Authors : Mariam Alqasab, Suzanne M. Embury, Sandra de F. Mendes Sampaio
In the era of data science, datasets are shared widely and used for many purposes unforeseen by the original creators of the data. In this context, defects in datasets can have far reaching consequences, spreading from dataset to dataset, and affecting the consumers of data in ways that are hard to predict or quantify.
Some form of waste is often the result. For example, scientists using defective data to propose hypotheses for experimentation may waste their limited wet lab resources chasing the wrong experimental targets. Scarce drug trial resources may be used to test drugs that actually have little chance of giving a cure.
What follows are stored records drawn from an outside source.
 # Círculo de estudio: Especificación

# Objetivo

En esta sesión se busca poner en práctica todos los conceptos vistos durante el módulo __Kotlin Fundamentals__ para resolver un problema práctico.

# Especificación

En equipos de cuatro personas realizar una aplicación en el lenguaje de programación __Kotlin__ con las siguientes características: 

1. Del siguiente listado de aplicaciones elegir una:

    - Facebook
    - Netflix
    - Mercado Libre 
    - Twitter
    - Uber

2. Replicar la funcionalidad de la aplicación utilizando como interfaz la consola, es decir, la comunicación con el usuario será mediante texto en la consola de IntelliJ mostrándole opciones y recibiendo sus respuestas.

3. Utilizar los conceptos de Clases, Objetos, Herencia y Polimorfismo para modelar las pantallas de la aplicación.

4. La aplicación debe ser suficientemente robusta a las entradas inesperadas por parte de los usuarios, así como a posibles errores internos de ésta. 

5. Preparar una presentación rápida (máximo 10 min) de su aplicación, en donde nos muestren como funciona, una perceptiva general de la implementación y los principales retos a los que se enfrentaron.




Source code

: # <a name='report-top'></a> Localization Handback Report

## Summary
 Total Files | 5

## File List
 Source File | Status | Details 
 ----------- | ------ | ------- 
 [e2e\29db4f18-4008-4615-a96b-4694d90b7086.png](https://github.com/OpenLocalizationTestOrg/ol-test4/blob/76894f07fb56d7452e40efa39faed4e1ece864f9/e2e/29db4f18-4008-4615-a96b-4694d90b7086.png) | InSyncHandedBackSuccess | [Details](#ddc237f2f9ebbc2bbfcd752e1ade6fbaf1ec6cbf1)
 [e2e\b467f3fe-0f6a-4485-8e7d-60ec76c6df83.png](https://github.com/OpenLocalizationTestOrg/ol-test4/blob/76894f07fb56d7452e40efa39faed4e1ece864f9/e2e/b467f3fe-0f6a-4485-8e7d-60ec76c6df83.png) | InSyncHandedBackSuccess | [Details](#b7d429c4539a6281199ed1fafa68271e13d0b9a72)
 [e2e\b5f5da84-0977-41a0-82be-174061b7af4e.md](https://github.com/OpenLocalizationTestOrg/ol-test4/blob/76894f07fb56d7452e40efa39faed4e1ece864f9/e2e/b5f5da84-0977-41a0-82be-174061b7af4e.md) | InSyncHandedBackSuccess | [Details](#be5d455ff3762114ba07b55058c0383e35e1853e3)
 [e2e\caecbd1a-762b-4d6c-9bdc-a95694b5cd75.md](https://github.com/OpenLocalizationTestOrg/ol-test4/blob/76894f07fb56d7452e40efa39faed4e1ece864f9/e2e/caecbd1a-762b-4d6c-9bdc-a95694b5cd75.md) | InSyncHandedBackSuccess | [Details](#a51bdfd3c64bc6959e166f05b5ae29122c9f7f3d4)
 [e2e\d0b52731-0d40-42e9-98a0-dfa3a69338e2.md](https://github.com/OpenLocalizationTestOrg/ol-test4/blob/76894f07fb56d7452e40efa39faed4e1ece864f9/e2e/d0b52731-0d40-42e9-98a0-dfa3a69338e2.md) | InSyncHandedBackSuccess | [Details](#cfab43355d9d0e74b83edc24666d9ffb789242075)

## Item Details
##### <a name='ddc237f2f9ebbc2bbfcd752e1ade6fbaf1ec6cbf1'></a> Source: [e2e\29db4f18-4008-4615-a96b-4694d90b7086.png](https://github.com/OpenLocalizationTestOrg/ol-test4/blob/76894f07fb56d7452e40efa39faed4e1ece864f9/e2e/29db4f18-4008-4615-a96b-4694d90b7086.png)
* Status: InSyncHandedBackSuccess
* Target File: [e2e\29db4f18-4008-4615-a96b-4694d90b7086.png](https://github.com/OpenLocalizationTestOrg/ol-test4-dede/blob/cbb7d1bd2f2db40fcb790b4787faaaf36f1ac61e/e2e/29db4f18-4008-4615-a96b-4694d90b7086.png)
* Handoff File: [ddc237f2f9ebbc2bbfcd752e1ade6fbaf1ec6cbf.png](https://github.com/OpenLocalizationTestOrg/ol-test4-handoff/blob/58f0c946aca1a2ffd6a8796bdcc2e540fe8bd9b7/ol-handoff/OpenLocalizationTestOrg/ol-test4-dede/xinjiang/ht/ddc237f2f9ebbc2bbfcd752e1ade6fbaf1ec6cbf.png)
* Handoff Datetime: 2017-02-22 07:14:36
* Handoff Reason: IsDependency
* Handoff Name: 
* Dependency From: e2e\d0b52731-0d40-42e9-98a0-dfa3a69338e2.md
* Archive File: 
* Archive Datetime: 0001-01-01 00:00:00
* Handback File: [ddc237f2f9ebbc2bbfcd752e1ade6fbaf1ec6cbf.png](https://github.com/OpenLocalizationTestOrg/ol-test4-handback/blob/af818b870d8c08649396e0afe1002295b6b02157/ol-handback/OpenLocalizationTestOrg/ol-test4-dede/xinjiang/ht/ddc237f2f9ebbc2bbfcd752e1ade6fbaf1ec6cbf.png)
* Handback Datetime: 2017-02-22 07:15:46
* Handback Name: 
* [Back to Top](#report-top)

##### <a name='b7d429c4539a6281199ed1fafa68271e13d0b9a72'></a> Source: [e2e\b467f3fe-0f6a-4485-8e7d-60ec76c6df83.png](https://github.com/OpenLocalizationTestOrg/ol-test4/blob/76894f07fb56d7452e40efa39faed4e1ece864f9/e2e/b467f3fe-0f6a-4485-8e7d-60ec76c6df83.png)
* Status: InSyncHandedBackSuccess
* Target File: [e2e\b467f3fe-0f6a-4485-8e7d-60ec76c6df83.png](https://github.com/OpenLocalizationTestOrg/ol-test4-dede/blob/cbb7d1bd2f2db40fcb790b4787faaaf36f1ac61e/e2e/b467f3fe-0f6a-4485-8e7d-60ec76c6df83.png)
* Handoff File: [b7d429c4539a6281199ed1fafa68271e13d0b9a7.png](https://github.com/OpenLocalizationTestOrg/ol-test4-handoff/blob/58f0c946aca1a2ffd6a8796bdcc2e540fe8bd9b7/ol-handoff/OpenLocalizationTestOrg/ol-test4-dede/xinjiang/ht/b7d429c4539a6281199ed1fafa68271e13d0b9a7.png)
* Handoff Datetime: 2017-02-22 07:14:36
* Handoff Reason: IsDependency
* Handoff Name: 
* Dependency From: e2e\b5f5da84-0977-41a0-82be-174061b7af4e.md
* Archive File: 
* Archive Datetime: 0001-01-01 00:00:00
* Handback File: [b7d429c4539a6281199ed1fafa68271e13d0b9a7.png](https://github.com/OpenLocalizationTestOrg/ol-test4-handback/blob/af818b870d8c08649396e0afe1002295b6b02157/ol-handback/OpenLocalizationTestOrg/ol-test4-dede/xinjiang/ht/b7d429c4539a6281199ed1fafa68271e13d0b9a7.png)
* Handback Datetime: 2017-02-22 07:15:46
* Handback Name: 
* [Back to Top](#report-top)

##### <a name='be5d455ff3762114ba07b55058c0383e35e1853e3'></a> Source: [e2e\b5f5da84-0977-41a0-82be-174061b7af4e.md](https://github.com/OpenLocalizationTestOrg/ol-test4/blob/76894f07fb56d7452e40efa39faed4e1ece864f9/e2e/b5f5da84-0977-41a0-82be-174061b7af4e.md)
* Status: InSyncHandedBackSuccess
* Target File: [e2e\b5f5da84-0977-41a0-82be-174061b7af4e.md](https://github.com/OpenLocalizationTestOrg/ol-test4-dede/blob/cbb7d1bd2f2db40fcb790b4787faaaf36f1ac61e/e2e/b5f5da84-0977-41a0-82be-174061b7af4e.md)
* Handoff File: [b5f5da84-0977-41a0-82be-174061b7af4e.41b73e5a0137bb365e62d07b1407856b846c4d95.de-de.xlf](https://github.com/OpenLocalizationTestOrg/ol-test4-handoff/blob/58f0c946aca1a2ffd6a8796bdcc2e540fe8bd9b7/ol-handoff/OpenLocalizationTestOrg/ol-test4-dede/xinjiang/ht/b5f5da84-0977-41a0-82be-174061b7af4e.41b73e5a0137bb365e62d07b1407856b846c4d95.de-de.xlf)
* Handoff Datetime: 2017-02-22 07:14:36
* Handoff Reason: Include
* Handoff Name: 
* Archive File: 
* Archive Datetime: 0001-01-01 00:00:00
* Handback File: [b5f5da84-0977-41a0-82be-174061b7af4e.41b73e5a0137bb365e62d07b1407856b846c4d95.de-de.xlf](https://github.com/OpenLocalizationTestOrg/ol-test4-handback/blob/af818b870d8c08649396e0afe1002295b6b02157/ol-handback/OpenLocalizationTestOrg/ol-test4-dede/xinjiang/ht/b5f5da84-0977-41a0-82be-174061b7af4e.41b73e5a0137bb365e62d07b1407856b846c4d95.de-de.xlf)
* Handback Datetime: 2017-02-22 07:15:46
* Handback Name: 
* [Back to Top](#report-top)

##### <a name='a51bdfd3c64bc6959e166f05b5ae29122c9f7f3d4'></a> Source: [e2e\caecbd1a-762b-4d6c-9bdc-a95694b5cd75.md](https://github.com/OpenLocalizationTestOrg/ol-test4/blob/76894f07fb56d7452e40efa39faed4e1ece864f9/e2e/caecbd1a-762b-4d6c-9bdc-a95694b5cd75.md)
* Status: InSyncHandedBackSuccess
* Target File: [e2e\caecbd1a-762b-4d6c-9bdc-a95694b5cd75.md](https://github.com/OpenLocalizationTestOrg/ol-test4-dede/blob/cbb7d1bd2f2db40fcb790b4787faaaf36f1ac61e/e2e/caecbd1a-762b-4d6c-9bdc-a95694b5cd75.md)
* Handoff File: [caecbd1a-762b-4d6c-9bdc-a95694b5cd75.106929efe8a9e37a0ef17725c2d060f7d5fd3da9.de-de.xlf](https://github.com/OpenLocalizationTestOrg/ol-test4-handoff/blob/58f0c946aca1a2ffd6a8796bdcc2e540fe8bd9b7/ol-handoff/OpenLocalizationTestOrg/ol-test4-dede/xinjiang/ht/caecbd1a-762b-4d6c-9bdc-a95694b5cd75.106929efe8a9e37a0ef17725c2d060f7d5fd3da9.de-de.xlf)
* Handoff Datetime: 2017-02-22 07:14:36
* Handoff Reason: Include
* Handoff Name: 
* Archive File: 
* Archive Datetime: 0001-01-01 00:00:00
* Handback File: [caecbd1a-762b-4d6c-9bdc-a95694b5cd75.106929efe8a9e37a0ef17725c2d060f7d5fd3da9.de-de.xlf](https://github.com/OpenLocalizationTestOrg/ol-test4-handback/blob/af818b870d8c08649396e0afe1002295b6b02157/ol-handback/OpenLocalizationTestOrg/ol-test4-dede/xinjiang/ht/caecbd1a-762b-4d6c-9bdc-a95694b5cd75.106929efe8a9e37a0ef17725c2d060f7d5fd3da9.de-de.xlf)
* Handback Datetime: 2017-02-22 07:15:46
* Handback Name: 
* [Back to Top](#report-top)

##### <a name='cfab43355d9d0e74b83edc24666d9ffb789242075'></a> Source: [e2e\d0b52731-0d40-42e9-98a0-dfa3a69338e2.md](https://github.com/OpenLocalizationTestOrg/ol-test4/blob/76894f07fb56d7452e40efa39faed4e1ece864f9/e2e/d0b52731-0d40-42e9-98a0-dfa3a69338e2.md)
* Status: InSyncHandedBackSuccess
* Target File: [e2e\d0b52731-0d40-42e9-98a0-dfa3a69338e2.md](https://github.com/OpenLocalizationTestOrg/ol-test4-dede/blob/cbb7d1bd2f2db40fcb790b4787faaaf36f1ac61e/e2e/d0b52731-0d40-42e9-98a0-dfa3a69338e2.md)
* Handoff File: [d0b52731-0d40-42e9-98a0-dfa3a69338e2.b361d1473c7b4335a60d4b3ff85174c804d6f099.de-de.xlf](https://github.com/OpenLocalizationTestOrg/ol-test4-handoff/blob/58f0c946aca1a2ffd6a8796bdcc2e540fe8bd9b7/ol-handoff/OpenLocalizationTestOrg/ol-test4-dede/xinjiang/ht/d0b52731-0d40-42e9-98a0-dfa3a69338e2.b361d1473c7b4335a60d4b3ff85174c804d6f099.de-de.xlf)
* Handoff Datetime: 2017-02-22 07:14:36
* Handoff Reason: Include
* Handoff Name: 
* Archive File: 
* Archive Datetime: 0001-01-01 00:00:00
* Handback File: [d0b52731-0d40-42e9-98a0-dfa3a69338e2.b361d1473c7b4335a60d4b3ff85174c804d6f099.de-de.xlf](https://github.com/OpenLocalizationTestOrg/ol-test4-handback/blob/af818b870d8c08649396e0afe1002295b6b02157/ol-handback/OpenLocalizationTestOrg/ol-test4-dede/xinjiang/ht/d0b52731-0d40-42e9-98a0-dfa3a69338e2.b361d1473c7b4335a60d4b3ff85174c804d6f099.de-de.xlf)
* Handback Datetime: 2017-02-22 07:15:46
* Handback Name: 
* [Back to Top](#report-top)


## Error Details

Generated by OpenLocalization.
Because of the potential real world costs, database owners care about providing high quality data. Automated curation tools can be used to an extent to discover and correct some forms of defect.
However, in some areas human curation, performed by highly-trained domain experts, is needed to ensure that the data represents our current interpretation of reality accurately.
Human curators are expensive, and there is far more curation work to be done than there are curators available to perform it. Tools and techniques are needed to enable the full value to be obtained from the curation effort currently available.
In this paper,we explore one possible approach to maximising the value obtained from human curators, by automatically extracting information about data defects and corrections from the work that the curators do.
This information is packaged in a source independent form, to allow it to be used by the owners of other databases (for which human curation effort is not available or is insufficient).
This amplifies the efforts of the human curators, allowing their work to be applied to other sources, without requiring any additional effort or change in their processes or tool sets. We show that this approach can discover significant numbers of defects, which can also be found in other sources.